So I've hosted a video sharing website and right now I have approximately 2 million rows stored in an AWS RDS db.t2.large
. The pricing for this instance is $0.136/hr
. However it is very slow because it only has 2 CPU's. The cost to get an instance with 8 CPUs is $0.544/hr
which is well over my budget. I am running the statement "SELECT * FROM videos ORDER BY RAND() LIMIT 100"

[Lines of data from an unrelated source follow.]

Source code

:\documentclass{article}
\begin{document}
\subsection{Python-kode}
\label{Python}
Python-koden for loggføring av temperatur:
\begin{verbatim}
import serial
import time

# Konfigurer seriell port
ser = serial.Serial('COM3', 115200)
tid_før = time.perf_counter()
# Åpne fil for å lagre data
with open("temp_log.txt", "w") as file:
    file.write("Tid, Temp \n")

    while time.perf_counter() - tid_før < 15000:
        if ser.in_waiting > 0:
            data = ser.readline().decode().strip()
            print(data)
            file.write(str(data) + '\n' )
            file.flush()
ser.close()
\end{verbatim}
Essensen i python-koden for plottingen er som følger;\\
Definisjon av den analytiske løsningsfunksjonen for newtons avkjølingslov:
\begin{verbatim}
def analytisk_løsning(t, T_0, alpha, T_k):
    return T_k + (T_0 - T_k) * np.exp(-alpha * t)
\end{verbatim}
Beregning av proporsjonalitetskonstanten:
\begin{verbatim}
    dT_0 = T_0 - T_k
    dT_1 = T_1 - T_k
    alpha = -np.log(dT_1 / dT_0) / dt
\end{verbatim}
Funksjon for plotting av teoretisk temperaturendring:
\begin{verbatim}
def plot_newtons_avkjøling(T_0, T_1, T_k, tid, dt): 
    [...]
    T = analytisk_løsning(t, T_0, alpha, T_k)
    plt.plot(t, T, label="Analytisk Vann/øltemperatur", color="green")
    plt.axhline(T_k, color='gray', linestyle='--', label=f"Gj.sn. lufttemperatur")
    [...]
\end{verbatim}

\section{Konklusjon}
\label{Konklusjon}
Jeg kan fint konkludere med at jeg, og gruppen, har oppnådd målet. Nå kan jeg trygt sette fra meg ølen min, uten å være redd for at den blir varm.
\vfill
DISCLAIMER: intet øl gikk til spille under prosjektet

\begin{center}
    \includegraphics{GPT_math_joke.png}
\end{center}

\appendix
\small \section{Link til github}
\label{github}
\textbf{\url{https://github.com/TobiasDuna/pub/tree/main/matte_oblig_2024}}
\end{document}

on almost every page and it is too slow with only 2 CPU's. With 8 CPU's it is bearable. How do I make this faster? I don't want users waiting a long time every on refresh or new link. The number of rows is expected to grow 8 million rows when i complete the data dump.

- 13
- 2
1 Answers
Is it perhaps enough to just select randomly from within a date range, or from videos that have a certain amount of views? What database are you on? See e.g. MYSQL: Query order by rand() very slow
Another approach is to cache the randomized values. You can do it in a way that looks completely random to each user:
user A requests random sample => store sample in cache, and mark it as having been retrieved by A
user B requests random sample => get random sample from cache, checking whether we have retrieved it before (we haven't, it was A, so return it)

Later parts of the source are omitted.